Available records —

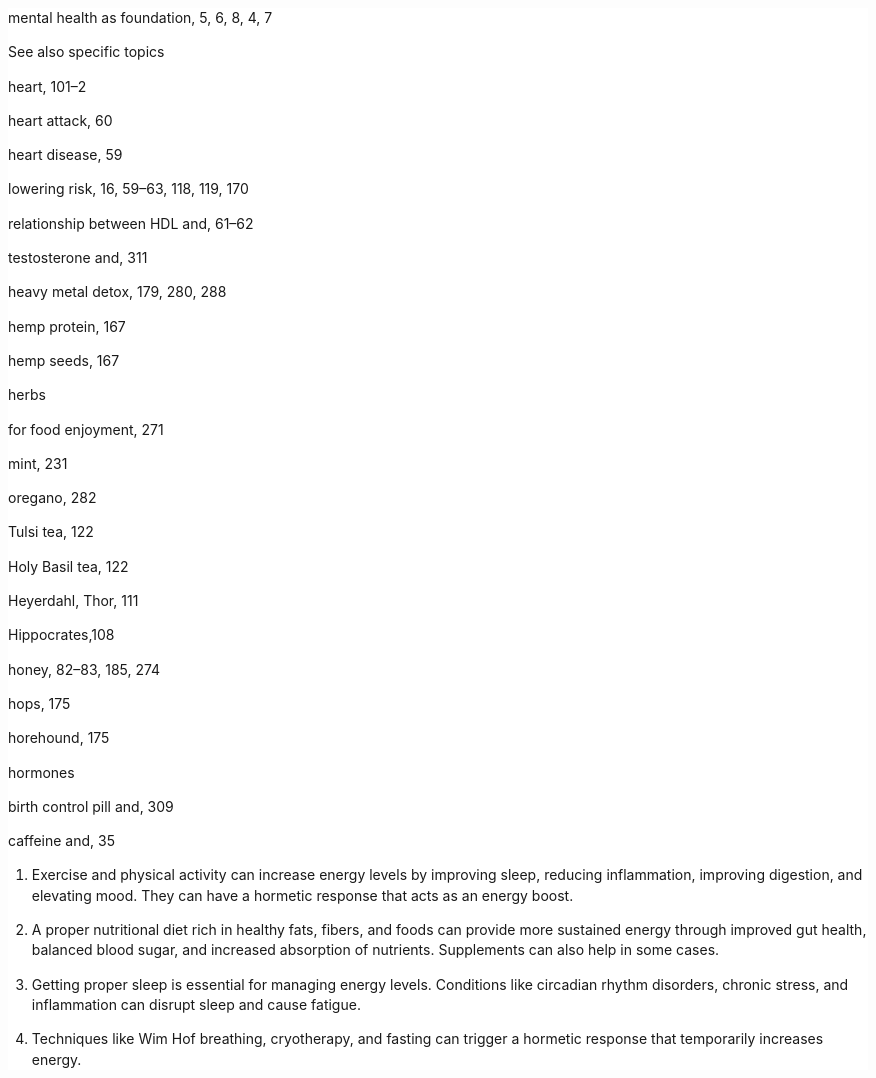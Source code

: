 mental health as foundation, 5, 6, 8, 4, 7

See also specific topics

heart, 101–2

heart attack, 60

heart disease, 59

lowering risk, 16, 59–63, 118, 119, 170

relationship between HDL and, 61–62

testosterone and, 311

heavy metal detox, 179, 280, 288

hemp protein, 167

hemp seeds, 167

herbs

for food enjoyment, 271

mint, 231

oregano, 282

Tulsi tea, 122

Holy Basil tea, 122

Heyerdahl, Thor, 111

Hippocrates,108

honey, 82–83, 185, 274

hops, 175

horehound, 175

hormones

birth control pill and, 309

caffeine and, 35

 

1. Exercise and physical activity can increase energy levels by improving sleep, reducing inflammation, improving digestion, and elevating mood. They can have a hormetic response that acts as an energy boost.

2. A proper nutritional diet rich in healthy fats, fibers, and foods can provide more sustained energy through improved gut health, balanced blood sugar, and increased absorption of nutrients. Supplements can also help in some cases.

3. Getting proper sleep is essential for managing energy levels. Conditions like circadian rhythm disorders, chronic stress, and inflammation can disrupt sleep and cause fatigue.

4. Techniques like Wim Hof breathing, cryotherapy, and fasting can trigger a hormetic response that temporarily increases energy.
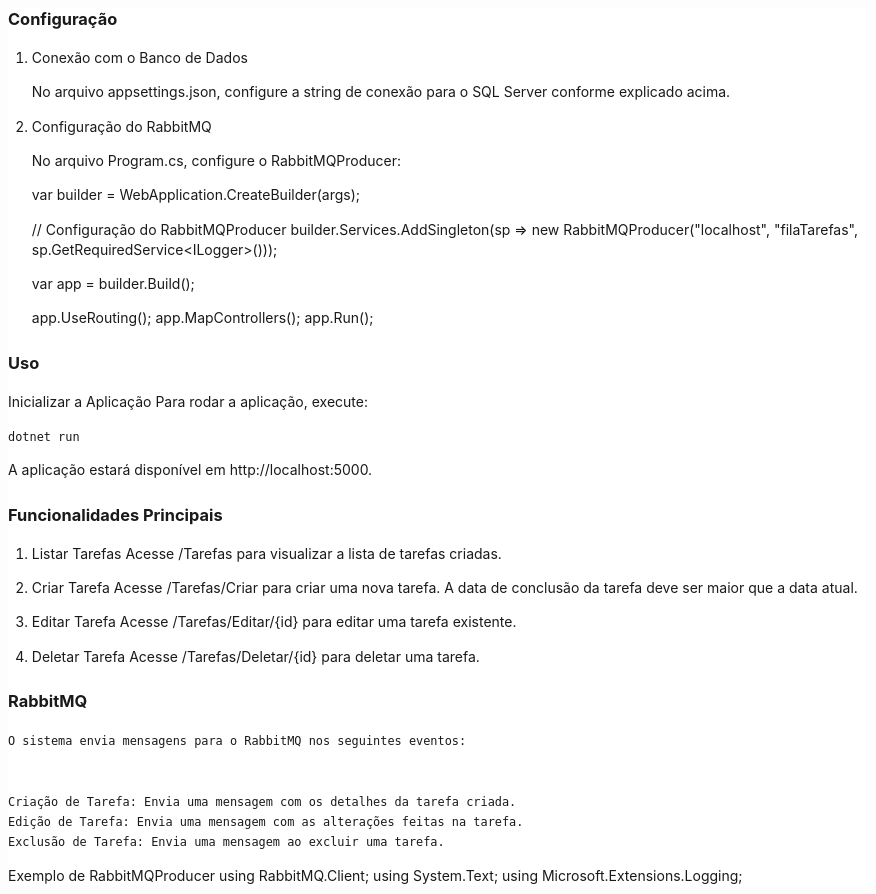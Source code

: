 ### Configuração
1. Conexão com o Banco de Dados

	No arquivo appsettings.json, configure a string de conexão para o SQL Server conforme explicado acima.

2. Configuração do RabbitMQ

	No arquivo Program.cs, configure o RabbitMQProducer:
	
	var builder = WebApplication.CreateBuilder(args);

	// Configuração do RabbitMQProducer
	builder.Services.AddSingleton<RabbitMQProducer>(sp => 
		new RabbitMQProducer("localhost", "filaTarefas", sp.GetRequiredService<ILogger<RabbitMQProducer>>()));

	var app = builder.Build();

	app.UseRouting();
	app.MapControllers();
	app.Run();

### Uso
Inicializar a Aplicação
Para rodar a aplicação, execute:

	dotnet run

A aplicação estará disponível em http://localhost:5000.

### Funcionalidades Principais
1. Listar Tarefas
	Acesse /Tarefas para visualizar a lista de tarefas criadas.

2. Criar Tarefa
	Acesse /Tarefas/Criar para criar uma nova tarefa. A data de conclusão da tarefa deve ser maior que a data atual.

3. Editar Tarefa
	Acesse /Tarefas/Editar/{id} para editar uma tarefa existente.

4. Deletar Tarefa
	Acesse /Tarefas/Deletar/{id} para deletar uma tarefa.

### RabbitMQ
	O sistema envia mensagens para o RabbitMQ nos seguintes eventos:


	Criação de Tarefa: Envia uma mensagem com os detalhes da tarefa criada.
	Edição de Tarefa: Envia uma mensagem com as alterações feitas na tarefa.
	Exclusão de Tarefa: Envia uma mensagem ao excluir uma tarefa.
Exemplo de RabbitMQProducer
	using RabbitMQ.Client;
	using System.Text;
	using Microsoft.Extensions.Logging;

Exercise aim —
Show each line of the material holding "response".

Answer for this exercise —
1. Exercise and physical activity can increase energy levels by improving sleep, reducing inflammation, improving digestion, and elevating mood. They can have a hormetic response that acts as an energy boost.
4. Techniques like Wim Hof breathing, cryotherapy, and fasting can trigger a hormetic response that temporarily increases energy.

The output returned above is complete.